- DVD cover
- Directed by: Annette K. Olesen
- Written by: Kim Fupz Aakeson
- Produced by: Ib Tardini
- Starring: Jørgen Kiil Maria Rich Henrik Prip Jesper Christensen Jannie Faurschou Vigga Bro
- Cinematography: Morten Søborg
- Edited by: Nicolaj Monberg
- Music by: Jeppe Kaas
- Distributed by: Zentropa Entertainment
- Release date: 15 February 2002;
- Running time: 109 minutes
- Country: Denmark
- Language: Danish

= Minor Mishaps =

Minor Mishaps is a 2002 Danish film. It won a number of awards and nominations including the Blue Angel at the 2002 Berlin International Film Festival for director Annette K. Olesen and a nomination for European Discovery of the Year at the European Film Awards.

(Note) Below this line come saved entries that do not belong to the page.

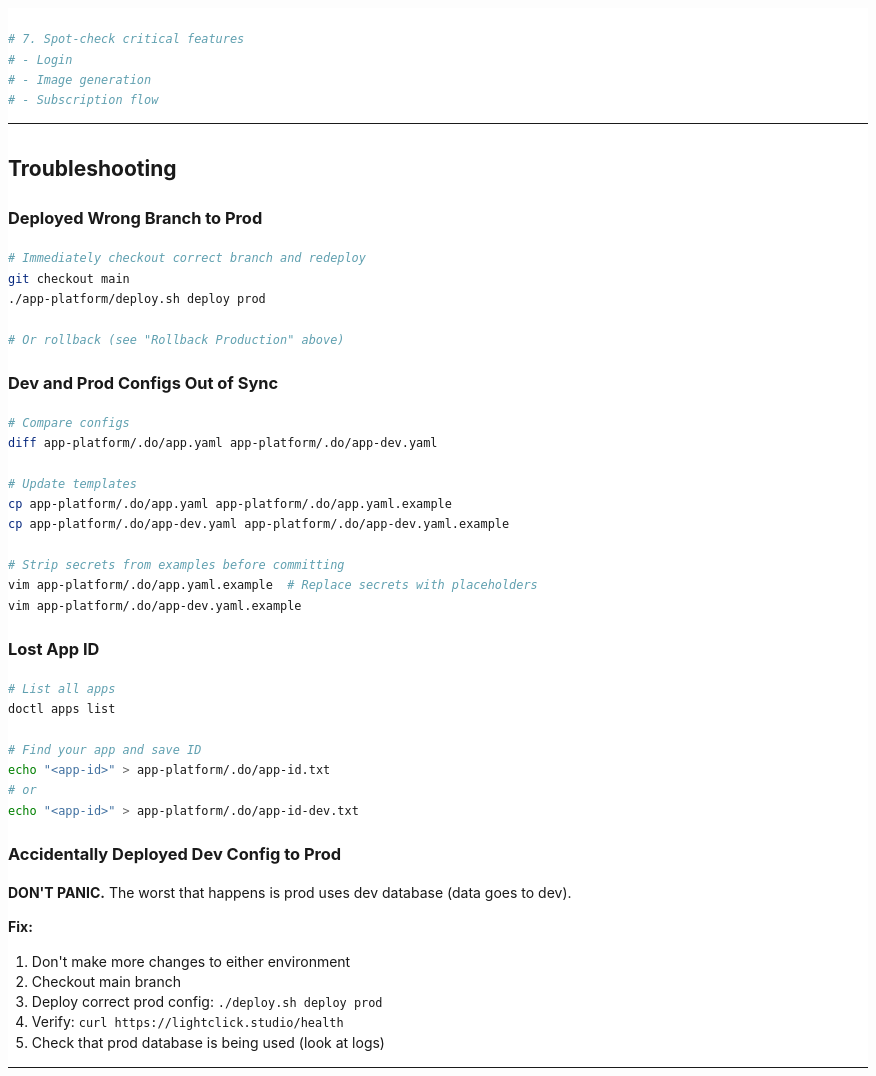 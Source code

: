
 ```bash

# 7. Spot-check critical features
# - Login
# - Image generation
# - Subscription flow
```

---

## Troubleshooting

### Deployed Wrong Branch to Prod

```bash
# Immediately checkout correct branch and redeploy
git checkout main
./app-platform/deploy.sh deploy prod

# Or rollback (see "Rollback Production" above)
```

### Dev and Prod Configs Out of Sync

```bash
# Compare configs
diff app-platform/.do/app.yaml app-platform/.do/app-dev.yaml

# Update templates
cp app-platform/.do/app.yaml app-platform/.do/app.yaml.example
cp app-platform/.do/app-dev.yaml app-platform/.do/app-dev.yaml.example

# Strip secrets from examples before committing
vim app-platform/.do/app.yaml.example  # Replace secrets with placeholders
vim app-platform/.do/app-dev.yaml.example
```

### Lost App ID

```bash
# List all apps
doctl apps list

# Find your app and save ID
echo "<app-id>" > app-platform/.do/app-id.txt
# or
echo "<app-id>" > app-platform/.do/app-id-dev.txt
```

### Accidentally Deployed Dev Config to Prod

**DON'T PANIC.** The worst that happens is prod uses dev database (data goes to dev).

**Fix:**
1. Don't make more changes to either environment
2. Checkout main branch
3. Deploy correct prod config: `./deploy.sh deploy prod`
4. Verify: `curl https://lightclick.studio/health`
5. Check that prod database is being used (look at logs)

---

The film is set in Amager in Denmark.

==Plot==
Minor Mishaps is the story of a family's reaction to the untimely death of their matriarch, examining the effect of the tragedy on John, her husband, who is himself ill, his daughters, Marianne and Eva, and their friends and family. The film throws a spotlight on each of their lives as they confront the changed dynamic in the family and their own lives, with some surprises, revelations and false accusations occurring along the way.

Olesen developed the film in collaboration with the actors, following the style of Mike Leigh.